Raised $255 for the church coffers.
I decided to keep cooking to the minimum this time so steamed some mussels in garlic/butter sauce to go with dry white wines, put out bites of smoked ham to go with sparkling rose' wines, various cheeses with crackers with red wines, and a cake topped with peach slices from a German bakery (Hanseat Bakery) to go with dessert wines. Also had some white chocolate and dark chocolate covered strawberries to go with the Bugey Cerdon sparkling rose'.
Dry whites with mussels:
2007 BURGANS ALBARINO, RIAS BIAXAS, GALICIA, SPAIN 12.5% alcohol by volume; an Eric Solomon selection or cuvee/
Medium straw color. Nicely crisp on the palate. Some citrus; some apple. Lengthy finish. Nice, but possibly falling short of the Licia Albarino I had by the glass in Charlotte about two weeks ago. I gave it a B+ at the tasting but might raise that to an A- when tasted at home. Went nicely with the mussels. Usually priced at under $15.
2007 DOMAINE DE LA PEPIERE MUSCADET SEVRE ET MAINE SUR LIE (aged on the lees) FRANCE
Marc Ollivier, winemaker. Louis/Dressner Selections. Usually priced at under $15.
Reports from another forum that some of the 2007 vintage of this were heat damaged when opened and tried. This may be another victim. Pale straw color. Citric scents falling between grapefruit and lemon initially, but the next day at home coming across flat and apple-like. Lacked the expected crispness, minerality and salinity of previous Muscadets. I have one more bottle of this and a bottle of the next tier Pepiere Muscadet Briords so I hope at least the latter is up to expectations.

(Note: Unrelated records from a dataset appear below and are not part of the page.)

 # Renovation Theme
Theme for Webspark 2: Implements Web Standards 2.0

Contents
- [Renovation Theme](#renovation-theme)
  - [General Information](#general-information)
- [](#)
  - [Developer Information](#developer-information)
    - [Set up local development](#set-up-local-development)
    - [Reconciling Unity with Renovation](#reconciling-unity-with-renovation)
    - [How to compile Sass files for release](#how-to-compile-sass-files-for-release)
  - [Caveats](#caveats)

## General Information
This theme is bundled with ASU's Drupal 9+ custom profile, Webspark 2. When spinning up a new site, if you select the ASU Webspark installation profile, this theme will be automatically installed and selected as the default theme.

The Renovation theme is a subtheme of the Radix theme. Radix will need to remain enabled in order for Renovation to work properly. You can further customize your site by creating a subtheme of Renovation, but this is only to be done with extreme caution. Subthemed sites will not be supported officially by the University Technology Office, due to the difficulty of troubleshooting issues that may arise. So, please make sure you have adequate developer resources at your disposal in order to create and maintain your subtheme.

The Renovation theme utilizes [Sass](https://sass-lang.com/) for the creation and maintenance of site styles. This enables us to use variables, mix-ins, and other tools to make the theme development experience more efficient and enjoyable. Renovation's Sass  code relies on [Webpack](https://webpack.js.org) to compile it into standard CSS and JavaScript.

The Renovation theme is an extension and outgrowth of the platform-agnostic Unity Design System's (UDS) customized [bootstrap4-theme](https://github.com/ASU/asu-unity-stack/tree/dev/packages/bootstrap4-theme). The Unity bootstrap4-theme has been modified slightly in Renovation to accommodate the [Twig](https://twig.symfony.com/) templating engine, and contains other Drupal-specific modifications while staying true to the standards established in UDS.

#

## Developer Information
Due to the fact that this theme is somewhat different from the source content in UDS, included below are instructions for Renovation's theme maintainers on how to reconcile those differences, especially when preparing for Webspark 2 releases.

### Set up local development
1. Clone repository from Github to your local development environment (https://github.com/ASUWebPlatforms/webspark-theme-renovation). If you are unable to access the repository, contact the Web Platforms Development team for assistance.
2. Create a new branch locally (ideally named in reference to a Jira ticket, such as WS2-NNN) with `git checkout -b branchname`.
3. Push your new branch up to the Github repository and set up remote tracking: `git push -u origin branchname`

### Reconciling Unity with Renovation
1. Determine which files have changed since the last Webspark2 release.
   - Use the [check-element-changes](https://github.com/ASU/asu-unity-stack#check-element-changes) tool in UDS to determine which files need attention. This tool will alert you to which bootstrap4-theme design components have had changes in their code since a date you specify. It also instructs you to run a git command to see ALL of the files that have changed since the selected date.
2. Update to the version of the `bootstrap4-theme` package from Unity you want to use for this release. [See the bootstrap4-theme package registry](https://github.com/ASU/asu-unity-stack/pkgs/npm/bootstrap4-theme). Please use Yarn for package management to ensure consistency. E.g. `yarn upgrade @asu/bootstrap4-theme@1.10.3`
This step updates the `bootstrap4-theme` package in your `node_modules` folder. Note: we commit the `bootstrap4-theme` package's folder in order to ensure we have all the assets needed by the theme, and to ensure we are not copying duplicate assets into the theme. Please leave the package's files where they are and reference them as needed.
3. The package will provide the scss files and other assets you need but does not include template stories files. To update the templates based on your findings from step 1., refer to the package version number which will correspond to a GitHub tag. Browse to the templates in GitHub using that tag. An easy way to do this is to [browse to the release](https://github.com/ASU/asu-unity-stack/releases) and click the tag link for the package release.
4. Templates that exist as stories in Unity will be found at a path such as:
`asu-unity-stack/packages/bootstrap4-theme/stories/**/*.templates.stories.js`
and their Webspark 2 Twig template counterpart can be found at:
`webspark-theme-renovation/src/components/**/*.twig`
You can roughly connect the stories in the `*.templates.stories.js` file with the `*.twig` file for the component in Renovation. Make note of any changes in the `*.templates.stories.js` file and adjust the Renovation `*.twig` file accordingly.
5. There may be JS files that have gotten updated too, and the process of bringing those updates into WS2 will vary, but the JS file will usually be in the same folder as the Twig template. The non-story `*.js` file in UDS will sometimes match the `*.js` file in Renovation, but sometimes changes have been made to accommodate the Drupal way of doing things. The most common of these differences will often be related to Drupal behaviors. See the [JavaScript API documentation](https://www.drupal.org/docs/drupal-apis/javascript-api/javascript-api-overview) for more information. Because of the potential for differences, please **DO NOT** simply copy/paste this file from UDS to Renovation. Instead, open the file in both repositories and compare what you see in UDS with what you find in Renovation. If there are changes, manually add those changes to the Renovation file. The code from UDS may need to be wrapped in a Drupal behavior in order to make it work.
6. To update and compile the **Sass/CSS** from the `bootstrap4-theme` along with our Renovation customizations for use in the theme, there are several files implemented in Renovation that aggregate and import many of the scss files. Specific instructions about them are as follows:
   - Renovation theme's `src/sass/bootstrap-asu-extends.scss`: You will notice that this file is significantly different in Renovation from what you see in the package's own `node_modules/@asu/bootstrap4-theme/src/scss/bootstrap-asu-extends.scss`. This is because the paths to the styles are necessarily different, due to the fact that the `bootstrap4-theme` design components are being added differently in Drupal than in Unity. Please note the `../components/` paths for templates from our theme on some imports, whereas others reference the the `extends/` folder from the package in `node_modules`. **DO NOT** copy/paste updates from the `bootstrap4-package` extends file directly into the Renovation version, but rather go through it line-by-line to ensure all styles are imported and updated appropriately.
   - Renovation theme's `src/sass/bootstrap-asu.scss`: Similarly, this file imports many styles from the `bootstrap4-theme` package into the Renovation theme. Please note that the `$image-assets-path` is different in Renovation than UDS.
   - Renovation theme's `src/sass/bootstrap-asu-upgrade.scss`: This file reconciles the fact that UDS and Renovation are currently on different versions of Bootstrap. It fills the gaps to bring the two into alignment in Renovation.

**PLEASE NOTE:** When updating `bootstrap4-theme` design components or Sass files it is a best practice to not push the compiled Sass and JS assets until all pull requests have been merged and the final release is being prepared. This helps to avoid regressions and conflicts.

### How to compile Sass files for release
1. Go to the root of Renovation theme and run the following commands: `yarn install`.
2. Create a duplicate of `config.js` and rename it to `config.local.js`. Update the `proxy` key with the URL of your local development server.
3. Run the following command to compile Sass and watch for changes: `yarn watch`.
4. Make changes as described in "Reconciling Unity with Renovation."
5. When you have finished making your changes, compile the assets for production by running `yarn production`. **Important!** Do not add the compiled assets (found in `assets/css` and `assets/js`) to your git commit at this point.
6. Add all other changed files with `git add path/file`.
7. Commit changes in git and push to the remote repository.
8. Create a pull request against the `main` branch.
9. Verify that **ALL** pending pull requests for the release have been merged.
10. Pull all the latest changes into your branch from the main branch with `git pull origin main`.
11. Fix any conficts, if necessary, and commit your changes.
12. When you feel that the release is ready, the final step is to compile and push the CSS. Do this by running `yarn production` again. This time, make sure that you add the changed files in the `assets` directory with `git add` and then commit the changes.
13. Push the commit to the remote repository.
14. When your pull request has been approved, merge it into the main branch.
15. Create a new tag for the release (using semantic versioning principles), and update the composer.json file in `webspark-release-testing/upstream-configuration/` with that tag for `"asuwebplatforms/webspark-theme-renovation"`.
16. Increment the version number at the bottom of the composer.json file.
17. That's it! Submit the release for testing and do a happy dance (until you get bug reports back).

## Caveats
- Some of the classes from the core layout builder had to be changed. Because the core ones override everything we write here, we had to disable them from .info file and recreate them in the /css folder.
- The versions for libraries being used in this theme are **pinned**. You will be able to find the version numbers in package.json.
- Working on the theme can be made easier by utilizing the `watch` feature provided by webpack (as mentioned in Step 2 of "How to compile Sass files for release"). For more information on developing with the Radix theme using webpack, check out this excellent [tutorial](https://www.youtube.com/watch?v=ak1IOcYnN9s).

2007 WITHER HILLS, SAUVIGNON BLANC, MARLBOROUGH, NEW ZEALAND 13% abv Usually priced between $14-$18. From the Wairau Valley and has earned many gold medals in competitions. I don't have notes from the tasting but will open the second bottle at home and report back. Overall this was my favorite of the dry whites at the tasting (an A-) but the crowd favorite was the Albarino.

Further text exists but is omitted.